■ To do: How many lines in the data below contain the string "modultest"? State that number only.

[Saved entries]
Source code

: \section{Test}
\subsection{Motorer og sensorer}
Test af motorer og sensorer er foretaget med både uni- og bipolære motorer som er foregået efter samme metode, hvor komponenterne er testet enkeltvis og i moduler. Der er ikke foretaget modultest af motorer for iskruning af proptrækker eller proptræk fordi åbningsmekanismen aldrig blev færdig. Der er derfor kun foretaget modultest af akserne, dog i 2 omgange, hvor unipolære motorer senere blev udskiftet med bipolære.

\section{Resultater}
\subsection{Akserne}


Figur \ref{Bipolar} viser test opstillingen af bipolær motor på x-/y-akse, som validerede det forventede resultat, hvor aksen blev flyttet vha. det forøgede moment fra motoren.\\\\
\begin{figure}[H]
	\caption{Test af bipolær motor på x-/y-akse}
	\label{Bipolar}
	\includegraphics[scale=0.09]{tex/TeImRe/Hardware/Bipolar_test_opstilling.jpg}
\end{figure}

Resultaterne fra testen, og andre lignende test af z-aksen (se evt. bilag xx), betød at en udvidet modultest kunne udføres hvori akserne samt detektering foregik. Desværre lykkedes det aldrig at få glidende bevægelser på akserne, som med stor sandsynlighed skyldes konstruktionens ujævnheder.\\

■ Result of this exercise: 2